Answer
$z_0\gt z_α$: null hypothesis is rejected.
There is enough evidence to conclude that a higher proportion of subjects in group 1 experienced fever as a side effect than subjects in group 2.
Work Step by Step
$N_1,n_1~and~p_1$ refer to group 1 and $N_2,n_2~and~p_2$ refer to group 2.

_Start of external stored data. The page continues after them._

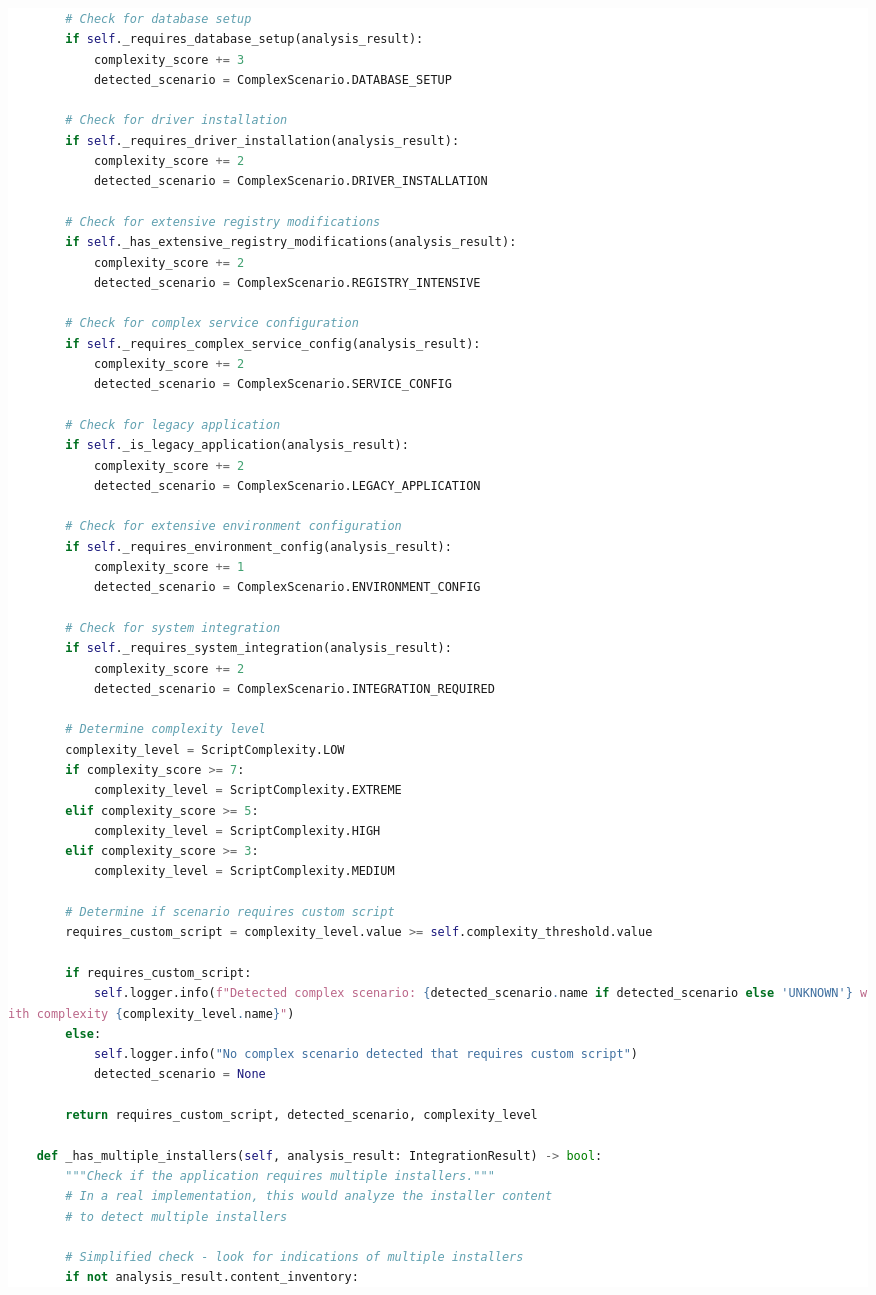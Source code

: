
 ```python
        # Check for database setup
        if self._requires_database_setup(analysis_result):
            complexity_score += 3
            detected_scenario = ComplexScenario.DATABASE_SETUP
        
        # Check for driver installation
        if self._requires_driver_installation(analysis_result):
            complexity_score += 2
            detected_scenario = ComplexScenario.DRIVER_INSTALLATION
        
        # Check for extensive registry modifications
        if self._has_extensive_registry_modifications(analysis_result):
            complexity_score += 2
            detected_scenario = ComplexScenario.REGISTRY_INTENSIVE
        
        # Check for complex service configuration
        if self._requires_complex_service_config(analysis_result):
            complexity_score += 2
            detected_scenario = ComplexScenario.SERVICE_CONFIG
        
        # Check for legacy application
        if self._is_legacy_application(analysis_result):
            complexity_score += 2
            detected_scenario = ComplexScenario.LEGACY_APPLICATION
        
        # Check for extensive environment configuration
        if self._requires_environment_config(analysis_result):
            complexity_score += 1
            detected_scenario = ComplexScenario.ENVIRONMENT_CONFIG
        
        # Check for system integration
        if self._requires_system_integration(analysis_result):
            complexity_score += 2
            detected_scenario = ComplexScenario.INTEGRATION_REQUIRED
        
        # Determine complexity level
        complexity_level = ScriptComplexity.LOW
        if complexity_score >= 7:
            complexity_level = ScriptComplexity.EXTREME
        elif complexity_score >= 5:
            complexity_level = ScriptComplexity.HIGH
        elif complexity_score >= 3:
            complexity_level = ScriptComplexity.MEDIUM
        
        # Determine if scenario requires custom script
        requires_custom_script = complexity_level.value >= self.complexity_threshold.value
        
        if requires_custom_script:
            self.logger.info(f"Detected complex scenario: {detected_scenario.name if detected_scenario else 'UNKNOWN'} with complexity {complexity_level.name}")
        else:
            self.logger.info("No complex scenario detected that requires custom script")
            detected_scenario = None
        
        return requires_custom_script, detected_scenario, complexity_level
    
    def _has_multiple_installers(self, analysis_result: IntegrationResult) -> bool:
        """Check if the application requires multiple installers."""
        # In a real implementation, this would analyze the installer content
        # to detect multiple installers
        
        # Simplified check - look for indications of multiple installers
        if not analysis_result.content_inventory:
```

$H_0:~p̂ _1=p̂ _2$ versus $H_1:~p̂ _1\gt p̂ _2$
$p̂ _1=\frac{x_1}{n_1}=\frac{107}{710}=0.1507$ and $p̂ _2=\frac{x_2}{n_2}=\frac{67}{611}=0.1097$
Requirements:
$n_1p̂ _1(1-p̂ _1)=710\times0.1507(1-0.1507)=90.87\geq10$
$n_2p̂ _2(1-p̂ _2)=611\times0.1097(1-0.1097)=59.67\geq10$
$n_1\leq0.05N_1$
$n_2\leq0.05N_2$
$p̂ =\frac{x_1+x_2}{n_1+n_2}=\frac{107+67}{710+611}=0.1317$
$z_0=\frac{p̂_1-p̂ _2}{\sqrt {p̂ (1-p̂ )}\sqrt {\frac{1}{n_1}+\frac{1}{n_2}}}=\frac{0.1507-0.1097}{\sqrt {0.1317(1-0.1317)}\sqrt {\frac{1}{710}+\frac{1}{611}}}=2.20$
Right-tailed test:
$z_α=z_{0.05}$
If the area of the standard normal curve to the right of $z_{0.05}$ is 0.05, then the area of the standard normal curve to the left of $z_{0.05}$ is $1−0.05=0.95$
According to Table V, there are 2 z-scores which give the closest value to 0.95: 1.64 and 1.65. So, let's find the mean of these z-scores: $\frac{1.64+1.65}{2}=1.645$
Since $z_0\gt z_α$, we reject the null hypothesis.